Using Quantum Physics to Explain Human Cognition and Behavior

In Praise of Melancholy

photo credit: Michelle Brea

Some eloquent thoughts concerning our tendency to settle for vanilla, complacent “happiness” in place of the reality of life and true emotional diversity.

The psychological world is now abuzz with a new field, positive psychology, devoted to finding ways to enhance happiness through pleasure, engagement, and meaning. Psychologists practicing this brand of therapy are leaders in a novel science, the science of happiness. Mainstream publishers are learning from the self-help industry and printing thousands of books on how to be happy. Doctors offer a wide array of drugs that might eradicate depression forever. It seems truly an age of almost perfect contentment, a brave new world of persistent good fortune, joy without trouble, felicity with no penalty.
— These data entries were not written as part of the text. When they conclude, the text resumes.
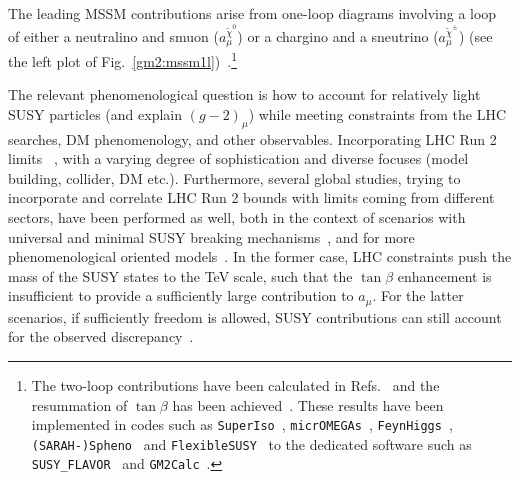 \documentclass[10pt]{article}
\begin{document}
The leading MSSM contributions arise from one-loop diagrams involving a loop of either a neutralino and smuon ($a^{\tilde{\chi}^0}_{\mu}$) or a chargino and a sneutrino ($a^{\tilde{\chi}^{\pm}}_{\mu}$) (see the left plot of Fig.~\ref{gm2:mssm1l})~\cite{Fayet1980,Grifols:1982vx,Ellis:1982by,Barbieri:1982aj,Romao:1984pn,Kosower:1983yw,Yuan:1984ww,Vendramin:1988rd}.\footnote{The two-loop
contributions have been calculated in Refs.~\cite{Chen:2001kn,Arhrib:2001xx,Heinemeyer:2003dq,Heinemeyer:2004yq,Feng:2006ei,Marchetti:2008hw,vonWeitershausen:2010zr,Fargnoli:2013zda,Fargnoli:2013zia} and the resummation
of $\tan\beta$ has been achieved~\cite{Marchetti:2008hw,Crivellin:2011jt,Bach:2015doa}. These results have been implemented in codes
such as {\tt SuperIso}~\cite{Mahmoudi:2007vz,Mahmoudi:2008tp,Mahmoudi:2009zz}, {\tt micrOMEGAs}~\cite{Belanger:2018ccd}, {\tt FeynHiggs}~\cite{Heinemeyer:2004yq,Heinemeyer:2003dq}, {\tt
(SARAH-)Spheno}~\cite{Porod:2011nf} and {\tt FlexibleSUSY}~\cite{Athron:2017fvs} to the dedicated software such as {\tt SUSY\_FLAVOR}~\cite{Crivellin:2012jv} and {\tt GM2Calc}~\cite{Athron:2015rva}.}

The relevant phenomenological question is how to account for relatively light SUSY particles (and explain $(g-2)_{\mu}$) while meeting constraints from the LHC searches, DM phenomenology, and other observables. Incorporating LHC Run 2 limits ~\cite{Zhu:2016ncq,Yamaguchi:2016oqz,Choudhury:2017acn,Hagiwara:2017lse,Chakraborti:2017dpu,Yanagida:2017dao,Endo:2017zrj,Yanagida:2018eho,Pozzo:2018anw,Cox:2018qyi,Bhattacharyya:2018inr,Cox:2018vsv,Endo:2020mqz,Chakraborti:2020vjp,Horigome:2021qof,Athron:2021iuf,Tran:2018kxv,Wang:2018vrr,Abdughani:2019wai,Ibe:2019jbx,Yanagida:2020jzy,Baum:2021qzx,Ibe:2021cvf,Yin:2021mls,Han:2021ify,VanBeekveld:2021tgn,Cox:2021gqq,Endo:2021zal,Ahmed:2021htr,Wang:2021bcx,Gu:2021mjd,Chakraborti:2021bmv,Chakraborti:2021kkr,Chakraborti:2021dli,Baer:2021aax,Li:2021pnt},
with a varying degree of sophistication and diverse focuses (model building, collider, DM etc.). Furthermore, several global studies, trying to incorporate and correlate LHC Run 2 bounds with limits coming from different sectors, have been performed as well, both in the context of scenarios with universal and minimal SUSY breaking mechanisms~\cite{Bagnaschi:2016afc,Bagnaschi:2016xfg,GAMBIT:2017snp,Costa:2017gup}, and for more phenomenological oriented models~\cite{GAMBIT:2017zdo,Bagnaschi:2017tru}. In the former case, LHC constraints push the mass of the SUSY states to the TeV scale, such that the $\tan\beta$ enhancement is insufficient to provide a sufficiently large contribution to $a_{\mu}$. For the latter scenarios, if sufficiently freedom is allowed, SUSY contributions can still account for the observed discrepancy~\cite{Bagnaschi:2017tru}.
\end{document}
Why are most Americans so utterly willing to have an essential part of their hearts sliced away and discarded like so much waste? What are we to make of this American obsession with happiness, an obsession that could well lead to a sudden extinction of the creative impulse, that could result in an extermination as horrible as those foreshadowed by global warming and environmental crisis and nuclear proliferation? What drives this rage for complacency, this desperate contentment? (…)

I for one am afraid that American culture’s overemphasis on happiness at the expense of sadness might be dangerous, a wanton forgetting of an essential part of a full life. I further am concerned that to desire only happiness in a world undoubtedly tragic is to become inauthentic, to settle for unrealistic abstractions that ignore concrete situations. I am finally fearful of our society’s efforts to expunge melancholia. Without the agitations of the soul, would all of our magnificently yearning towers topple? Would our heart-torn symphonies cease?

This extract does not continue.